**Assigned task**
If a line in the listing includes the word "also", copy it out.
Top of Provided material
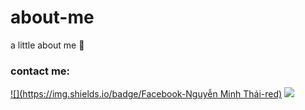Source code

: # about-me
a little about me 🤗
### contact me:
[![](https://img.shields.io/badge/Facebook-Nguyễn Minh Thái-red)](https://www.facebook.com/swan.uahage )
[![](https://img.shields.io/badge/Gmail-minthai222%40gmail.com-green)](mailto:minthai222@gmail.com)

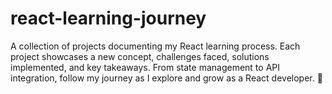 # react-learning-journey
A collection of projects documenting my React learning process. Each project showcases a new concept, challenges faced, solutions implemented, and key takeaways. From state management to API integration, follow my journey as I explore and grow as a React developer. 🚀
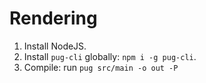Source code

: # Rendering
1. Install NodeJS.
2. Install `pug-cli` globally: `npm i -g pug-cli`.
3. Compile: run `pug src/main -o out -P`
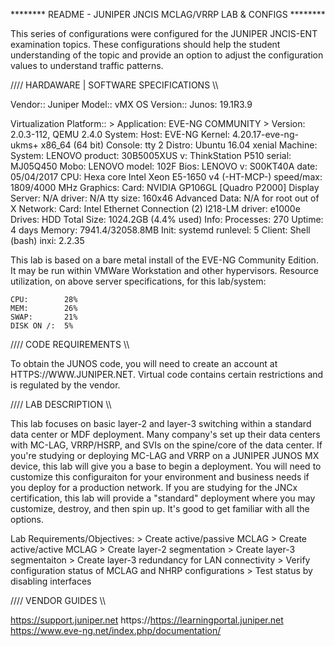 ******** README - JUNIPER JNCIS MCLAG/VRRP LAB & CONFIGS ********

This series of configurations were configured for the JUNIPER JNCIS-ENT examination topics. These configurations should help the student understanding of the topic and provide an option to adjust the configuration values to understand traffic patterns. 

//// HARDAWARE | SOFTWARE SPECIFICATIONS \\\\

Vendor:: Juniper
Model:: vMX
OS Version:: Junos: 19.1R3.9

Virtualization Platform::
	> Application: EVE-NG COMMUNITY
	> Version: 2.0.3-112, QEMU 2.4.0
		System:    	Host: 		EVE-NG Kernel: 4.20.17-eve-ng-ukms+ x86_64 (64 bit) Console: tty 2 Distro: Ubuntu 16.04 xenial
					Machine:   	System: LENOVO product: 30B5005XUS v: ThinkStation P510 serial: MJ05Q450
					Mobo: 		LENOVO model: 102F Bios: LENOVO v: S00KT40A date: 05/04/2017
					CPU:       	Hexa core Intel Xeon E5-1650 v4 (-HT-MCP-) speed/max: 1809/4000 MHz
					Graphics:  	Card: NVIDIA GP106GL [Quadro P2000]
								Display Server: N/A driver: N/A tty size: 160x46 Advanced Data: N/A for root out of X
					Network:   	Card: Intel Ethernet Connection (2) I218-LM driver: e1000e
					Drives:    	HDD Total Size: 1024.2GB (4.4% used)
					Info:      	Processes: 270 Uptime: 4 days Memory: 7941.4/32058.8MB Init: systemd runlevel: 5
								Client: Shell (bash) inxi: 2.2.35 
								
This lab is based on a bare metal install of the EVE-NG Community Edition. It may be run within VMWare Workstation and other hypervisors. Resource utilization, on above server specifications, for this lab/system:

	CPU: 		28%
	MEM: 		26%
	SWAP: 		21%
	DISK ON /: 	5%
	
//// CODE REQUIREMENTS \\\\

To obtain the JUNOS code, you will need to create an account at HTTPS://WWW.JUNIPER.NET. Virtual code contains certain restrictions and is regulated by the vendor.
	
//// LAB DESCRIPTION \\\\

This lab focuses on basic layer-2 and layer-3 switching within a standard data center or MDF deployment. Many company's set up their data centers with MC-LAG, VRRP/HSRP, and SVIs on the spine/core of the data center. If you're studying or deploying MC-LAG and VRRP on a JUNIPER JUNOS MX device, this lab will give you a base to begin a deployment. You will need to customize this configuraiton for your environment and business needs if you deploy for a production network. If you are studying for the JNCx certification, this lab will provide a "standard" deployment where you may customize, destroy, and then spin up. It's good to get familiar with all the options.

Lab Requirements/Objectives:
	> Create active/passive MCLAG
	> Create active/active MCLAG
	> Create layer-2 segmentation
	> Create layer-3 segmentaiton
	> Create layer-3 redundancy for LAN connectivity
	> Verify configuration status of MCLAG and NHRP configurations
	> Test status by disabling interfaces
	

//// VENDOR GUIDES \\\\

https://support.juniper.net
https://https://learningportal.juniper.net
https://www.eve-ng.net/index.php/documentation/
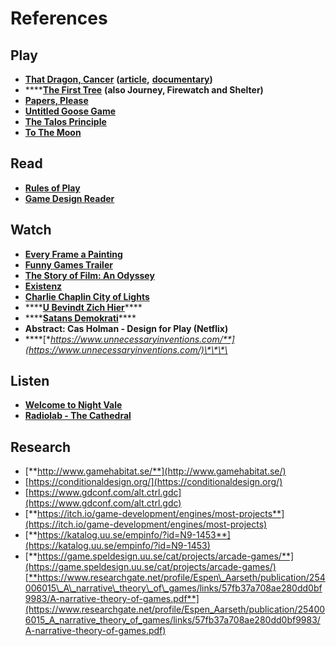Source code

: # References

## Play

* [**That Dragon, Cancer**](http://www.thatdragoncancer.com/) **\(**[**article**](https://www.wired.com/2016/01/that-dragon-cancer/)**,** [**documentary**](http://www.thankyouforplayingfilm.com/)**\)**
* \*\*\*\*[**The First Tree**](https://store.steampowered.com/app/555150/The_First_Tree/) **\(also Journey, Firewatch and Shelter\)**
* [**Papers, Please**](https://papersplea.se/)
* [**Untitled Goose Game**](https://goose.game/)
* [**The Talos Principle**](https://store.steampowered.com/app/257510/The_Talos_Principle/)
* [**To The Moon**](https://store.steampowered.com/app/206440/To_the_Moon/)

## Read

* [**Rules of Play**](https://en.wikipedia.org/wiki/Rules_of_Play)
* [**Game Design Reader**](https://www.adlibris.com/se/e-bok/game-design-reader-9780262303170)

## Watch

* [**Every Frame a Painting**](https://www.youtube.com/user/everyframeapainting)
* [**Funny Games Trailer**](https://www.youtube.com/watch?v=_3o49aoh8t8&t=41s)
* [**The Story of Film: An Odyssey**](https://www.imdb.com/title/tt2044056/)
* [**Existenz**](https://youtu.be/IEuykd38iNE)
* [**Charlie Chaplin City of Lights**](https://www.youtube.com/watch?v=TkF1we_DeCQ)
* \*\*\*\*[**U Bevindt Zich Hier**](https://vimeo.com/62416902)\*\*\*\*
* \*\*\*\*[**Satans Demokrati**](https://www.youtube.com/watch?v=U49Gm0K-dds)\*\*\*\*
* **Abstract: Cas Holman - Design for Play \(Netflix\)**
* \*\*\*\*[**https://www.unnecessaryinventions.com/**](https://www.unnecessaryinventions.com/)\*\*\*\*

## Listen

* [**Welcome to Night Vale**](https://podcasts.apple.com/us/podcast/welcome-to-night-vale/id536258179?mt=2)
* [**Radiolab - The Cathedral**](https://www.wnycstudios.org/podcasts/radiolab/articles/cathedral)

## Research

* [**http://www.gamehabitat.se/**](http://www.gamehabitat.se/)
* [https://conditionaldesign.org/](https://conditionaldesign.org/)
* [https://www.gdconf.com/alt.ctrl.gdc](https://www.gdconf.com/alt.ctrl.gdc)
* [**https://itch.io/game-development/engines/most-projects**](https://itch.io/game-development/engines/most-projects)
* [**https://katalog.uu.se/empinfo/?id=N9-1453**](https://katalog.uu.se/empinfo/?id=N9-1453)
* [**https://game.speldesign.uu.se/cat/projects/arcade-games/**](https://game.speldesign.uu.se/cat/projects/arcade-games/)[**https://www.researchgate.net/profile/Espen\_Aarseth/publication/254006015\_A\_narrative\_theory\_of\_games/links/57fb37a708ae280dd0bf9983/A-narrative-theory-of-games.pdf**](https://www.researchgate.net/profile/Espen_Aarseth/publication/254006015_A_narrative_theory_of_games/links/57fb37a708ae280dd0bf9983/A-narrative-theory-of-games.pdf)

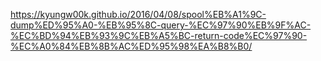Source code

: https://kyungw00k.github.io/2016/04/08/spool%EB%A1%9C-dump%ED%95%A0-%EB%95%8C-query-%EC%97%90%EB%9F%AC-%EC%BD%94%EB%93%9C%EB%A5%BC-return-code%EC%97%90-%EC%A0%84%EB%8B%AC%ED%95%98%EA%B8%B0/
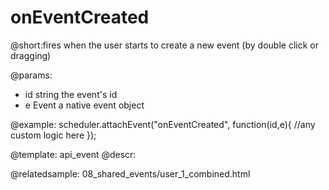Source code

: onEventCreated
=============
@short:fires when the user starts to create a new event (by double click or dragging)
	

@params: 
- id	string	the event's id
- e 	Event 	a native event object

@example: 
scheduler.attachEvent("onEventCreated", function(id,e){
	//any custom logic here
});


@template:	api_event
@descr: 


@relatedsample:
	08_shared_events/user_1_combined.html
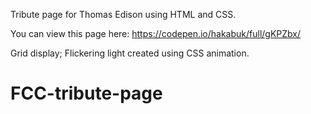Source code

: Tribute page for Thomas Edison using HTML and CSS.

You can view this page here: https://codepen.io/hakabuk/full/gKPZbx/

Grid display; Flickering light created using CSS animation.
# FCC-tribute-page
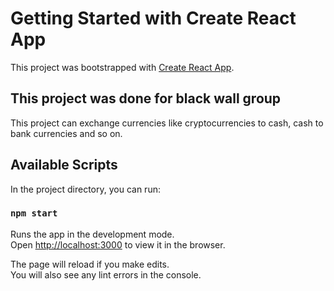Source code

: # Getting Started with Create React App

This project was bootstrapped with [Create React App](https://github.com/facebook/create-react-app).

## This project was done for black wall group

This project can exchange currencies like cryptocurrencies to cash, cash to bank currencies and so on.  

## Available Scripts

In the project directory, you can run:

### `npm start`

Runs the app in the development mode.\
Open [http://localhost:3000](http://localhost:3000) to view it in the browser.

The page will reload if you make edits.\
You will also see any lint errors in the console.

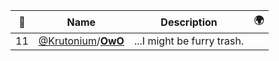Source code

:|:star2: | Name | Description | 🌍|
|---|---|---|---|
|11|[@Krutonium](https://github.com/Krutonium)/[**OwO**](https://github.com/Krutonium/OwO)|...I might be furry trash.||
Bottom of Provided material
**Task answer**
* \*\*\*\*[**The First Tree**](https://store.steampowered.com/app/555150/The_First_Tree/) **\(also Journey, Firewatch and Shelter\)**
You will also see any lint errors in the console.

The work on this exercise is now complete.